● TASK
Please find all lines in the data that hold the string "Física" and copy them.

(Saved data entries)
+ + + + + + +

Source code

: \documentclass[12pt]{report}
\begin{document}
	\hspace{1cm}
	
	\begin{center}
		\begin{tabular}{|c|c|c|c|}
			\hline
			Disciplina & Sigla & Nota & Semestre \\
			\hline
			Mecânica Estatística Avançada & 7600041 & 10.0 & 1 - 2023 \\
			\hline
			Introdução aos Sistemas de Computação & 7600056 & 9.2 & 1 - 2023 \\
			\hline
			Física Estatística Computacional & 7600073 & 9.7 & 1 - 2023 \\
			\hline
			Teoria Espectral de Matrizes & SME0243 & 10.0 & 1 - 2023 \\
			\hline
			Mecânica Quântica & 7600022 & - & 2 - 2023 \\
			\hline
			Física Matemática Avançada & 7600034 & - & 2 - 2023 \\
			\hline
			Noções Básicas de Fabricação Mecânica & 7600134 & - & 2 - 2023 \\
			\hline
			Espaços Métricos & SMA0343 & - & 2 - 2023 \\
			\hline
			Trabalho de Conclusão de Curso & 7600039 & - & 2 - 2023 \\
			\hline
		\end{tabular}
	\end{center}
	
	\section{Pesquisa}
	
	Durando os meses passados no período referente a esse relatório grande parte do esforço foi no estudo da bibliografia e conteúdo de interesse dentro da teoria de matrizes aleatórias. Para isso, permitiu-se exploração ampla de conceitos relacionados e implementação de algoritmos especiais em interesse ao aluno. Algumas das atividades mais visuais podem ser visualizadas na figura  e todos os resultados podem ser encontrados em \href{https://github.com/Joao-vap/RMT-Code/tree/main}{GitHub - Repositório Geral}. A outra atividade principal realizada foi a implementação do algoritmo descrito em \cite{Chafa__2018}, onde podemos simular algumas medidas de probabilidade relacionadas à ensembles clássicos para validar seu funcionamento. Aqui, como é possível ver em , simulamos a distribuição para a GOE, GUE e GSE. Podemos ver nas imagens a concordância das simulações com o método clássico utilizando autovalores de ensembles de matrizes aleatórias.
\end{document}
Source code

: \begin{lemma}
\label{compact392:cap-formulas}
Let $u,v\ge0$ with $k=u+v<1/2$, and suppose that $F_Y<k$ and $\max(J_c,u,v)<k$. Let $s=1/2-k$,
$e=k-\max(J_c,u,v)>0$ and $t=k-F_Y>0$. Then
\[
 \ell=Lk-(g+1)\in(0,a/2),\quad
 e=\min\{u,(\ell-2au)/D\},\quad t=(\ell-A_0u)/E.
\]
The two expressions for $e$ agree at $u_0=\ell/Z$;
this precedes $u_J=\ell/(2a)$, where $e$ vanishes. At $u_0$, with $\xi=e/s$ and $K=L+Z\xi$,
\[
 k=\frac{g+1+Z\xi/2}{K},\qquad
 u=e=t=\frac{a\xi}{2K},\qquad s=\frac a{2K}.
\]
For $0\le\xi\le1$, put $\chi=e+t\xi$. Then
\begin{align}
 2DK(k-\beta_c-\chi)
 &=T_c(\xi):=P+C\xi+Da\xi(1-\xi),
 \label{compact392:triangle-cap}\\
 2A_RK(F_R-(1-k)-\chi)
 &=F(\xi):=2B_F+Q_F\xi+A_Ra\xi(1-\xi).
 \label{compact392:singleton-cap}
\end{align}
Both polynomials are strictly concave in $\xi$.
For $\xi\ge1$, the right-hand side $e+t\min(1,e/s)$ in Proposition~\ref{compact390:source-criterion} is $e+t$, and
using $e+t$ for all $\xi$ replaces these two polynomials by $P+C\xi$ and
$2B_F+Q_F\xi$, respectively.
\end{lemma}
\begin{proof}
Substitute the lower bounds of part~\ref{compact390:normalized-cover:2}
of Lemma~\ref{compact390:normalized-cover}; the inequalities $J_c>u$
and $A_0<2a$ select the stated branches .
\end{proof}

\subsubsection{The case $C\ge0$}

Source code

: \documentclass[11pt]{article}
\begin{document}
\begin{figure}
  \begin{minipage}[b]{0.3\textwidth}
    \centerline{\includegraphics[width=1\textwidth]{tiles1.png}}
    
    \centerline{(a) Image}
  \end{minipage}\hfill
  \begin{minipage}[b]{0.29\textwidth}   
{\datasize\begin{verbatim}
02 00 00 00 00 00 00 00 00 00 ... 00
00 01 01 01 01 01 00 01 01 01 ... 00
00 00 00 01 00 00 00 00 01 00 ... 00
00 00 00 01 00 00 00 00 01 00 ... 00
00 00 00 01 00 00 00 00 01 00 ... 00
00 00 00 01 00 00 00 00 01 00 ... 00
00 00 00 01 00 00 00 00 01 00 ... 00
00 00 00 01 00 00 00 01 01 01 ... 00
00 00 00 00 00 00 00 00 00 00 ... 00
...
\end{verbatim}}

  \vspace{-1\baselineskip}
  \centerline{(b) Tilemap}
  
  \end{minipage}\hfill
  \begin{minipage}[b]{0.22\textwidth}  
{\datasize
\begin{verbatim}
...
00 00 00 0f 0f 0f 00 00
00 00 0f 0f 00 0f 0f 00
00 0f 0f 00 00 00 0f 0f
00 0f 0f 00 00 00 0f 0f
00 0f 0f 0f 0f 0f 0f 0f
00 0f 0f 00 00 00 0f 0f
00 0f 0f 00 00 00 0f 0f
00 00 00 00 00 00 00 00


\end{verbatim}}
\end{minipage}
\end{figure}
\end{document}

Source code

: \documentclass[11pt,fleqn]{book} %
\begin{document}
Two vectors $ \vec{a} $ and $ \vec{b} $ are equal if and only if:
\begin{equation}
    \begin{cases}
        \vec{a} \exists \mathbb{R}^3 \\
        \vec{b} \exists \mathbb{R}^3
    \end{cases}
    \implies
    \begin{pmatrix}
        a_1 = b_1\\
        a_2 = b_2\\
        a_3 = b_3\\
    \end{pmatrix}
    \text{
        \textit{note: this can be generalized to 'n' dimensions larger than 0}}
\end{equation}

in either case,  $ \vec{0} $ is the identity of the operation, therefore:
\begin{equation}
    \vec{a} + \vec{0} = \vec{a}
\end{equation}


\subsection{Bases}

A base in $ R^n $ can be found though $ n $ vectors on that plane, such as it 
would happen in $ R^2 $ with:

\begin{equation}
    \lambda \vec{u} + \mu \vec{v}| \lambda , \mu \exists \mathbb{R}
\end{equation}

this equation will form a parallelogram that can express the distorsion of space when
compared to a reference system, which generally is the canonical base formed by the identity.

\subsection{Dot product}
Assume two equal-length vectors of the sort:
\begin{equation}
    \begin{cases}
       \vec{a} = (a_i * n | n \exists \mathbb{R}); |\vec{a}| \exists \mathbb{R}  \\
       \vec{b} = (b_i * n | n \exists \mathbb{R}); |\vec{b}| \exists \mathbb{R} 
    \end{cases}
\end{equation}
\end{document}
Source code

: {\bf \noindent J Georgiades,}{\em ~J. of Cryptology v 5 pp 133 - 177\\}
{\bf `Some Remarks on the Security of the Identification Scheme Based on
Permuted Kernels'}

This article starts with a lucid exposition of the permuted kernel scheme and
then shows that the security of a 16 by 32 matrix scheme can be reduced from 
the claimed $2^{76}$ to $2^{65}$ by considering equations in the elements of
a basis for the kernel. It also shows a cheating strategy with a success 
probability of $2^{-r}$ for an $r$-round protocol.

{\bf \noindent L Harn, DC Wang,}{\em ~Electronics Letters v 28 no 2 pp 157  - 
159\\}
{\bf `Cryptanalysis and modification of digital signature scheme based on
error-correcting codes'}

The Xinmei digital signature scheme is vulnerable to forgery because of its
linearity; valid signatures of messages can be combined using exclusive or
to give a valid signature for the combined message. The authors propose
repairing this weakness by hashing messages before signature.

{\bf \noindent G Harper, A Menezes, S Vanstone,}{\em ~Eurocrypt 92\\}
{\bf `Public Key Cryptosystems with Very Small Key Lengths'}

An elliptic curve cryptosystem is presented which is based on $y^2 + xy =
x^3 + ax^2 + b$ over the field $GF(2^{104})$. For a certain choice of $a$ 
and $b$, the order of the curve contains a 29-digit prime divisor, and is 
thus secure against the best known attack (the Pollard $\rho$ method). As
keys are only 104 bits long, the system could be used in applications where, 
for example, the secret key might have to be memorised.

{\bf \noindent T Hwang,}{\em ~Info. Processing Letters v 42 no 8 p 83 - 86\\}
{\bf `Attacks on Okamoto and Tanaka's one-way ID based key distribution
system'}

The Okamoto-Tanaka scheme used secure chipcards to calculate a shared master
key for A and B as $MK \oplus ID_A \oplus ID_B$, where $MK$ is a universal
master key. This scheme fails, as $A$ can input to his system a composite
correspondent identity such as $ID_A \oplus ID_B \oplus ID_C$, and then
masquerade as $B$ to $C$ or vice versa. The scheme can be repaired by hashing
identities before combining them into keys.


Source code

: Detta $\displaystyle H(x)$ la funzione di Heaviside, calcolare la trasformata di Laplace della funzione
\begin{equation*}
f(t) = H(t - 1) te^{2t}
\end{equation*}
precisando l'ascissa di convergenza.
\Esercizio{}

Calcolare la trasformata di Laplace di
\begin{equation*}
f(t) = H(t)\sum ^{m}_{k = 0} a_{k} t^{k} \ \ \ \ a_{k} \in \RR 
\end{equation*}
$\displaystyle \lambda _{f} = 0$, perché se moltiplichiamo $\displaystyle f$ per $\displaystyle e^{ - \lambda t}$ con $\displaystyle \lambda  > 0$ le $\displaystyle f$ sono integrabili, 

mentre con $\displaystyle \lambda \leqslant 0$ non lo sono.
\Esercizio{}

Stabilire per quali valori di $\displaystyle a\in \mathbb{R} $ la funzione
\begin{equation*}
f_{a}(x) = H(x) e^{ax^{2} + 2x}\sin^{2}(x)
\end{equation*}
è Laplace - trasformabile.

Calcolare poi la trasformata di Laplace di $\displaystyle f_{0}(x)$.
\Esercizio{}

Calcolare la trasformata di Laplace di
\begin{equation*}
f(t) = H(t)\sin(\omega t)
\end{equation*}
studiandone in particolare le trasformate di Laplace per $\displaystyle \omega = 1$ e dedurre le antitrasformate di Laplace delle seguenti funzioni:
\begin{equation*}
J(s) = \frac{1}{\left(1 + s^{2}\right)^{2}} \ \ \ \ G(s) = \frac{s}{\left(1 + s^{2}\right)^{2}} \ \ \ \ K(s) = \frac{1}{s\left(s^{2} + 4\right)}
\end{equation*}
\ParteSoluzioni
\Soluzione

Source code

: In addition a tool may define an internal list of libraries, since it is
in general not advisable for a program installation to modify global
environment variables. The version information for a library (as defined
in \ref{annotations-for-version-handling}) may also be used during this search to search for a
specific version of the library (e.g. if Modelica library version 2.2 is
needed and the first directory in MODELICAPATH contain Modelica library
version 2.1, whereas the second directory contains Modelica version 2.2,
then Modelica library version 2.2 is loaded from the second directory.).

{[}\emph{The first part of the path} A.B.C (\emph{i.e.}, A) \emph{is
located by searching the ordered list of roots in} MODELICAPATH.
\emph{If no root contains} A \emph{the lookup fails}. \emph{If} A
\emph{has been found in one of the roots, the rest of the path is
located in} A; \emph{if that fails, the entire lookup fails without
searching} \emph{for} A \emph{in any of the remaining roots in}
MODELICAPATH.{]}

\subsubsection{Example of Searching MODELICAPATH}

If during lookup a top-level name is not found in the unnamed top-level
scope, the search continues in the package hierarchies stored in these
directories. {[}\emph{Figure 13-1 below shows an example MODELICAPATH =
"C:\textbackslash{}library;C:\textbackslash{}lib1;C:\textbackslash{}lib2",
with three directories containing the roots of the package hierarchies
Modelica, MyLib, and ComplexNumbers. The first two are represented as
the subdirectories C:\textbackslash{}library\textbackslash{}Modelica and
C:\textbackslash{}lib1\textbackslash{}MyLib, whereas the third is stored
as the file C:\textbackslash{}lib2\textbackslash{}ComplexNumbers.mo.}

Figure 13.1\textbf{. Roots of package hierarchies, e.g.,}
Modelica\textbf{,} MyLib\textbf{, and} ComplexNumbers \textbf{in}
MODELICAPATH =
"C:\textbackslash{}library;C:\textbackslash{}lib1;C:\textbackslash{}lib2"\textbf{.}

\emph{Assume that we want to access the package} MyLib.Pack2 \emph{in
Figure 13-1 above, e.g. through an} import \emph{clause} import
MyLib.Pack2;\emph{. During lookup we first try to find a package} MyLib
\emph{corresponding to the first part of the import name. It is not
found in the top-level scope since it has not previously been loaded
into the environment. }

+ + + + + + +

● WRITTEN REPLY
			Física Estatística Computacional & 7600073 & 9.7 & 1 - 2023 \\
			Física Matemática Avançada & 7600034 & - & 2 - 2023 \\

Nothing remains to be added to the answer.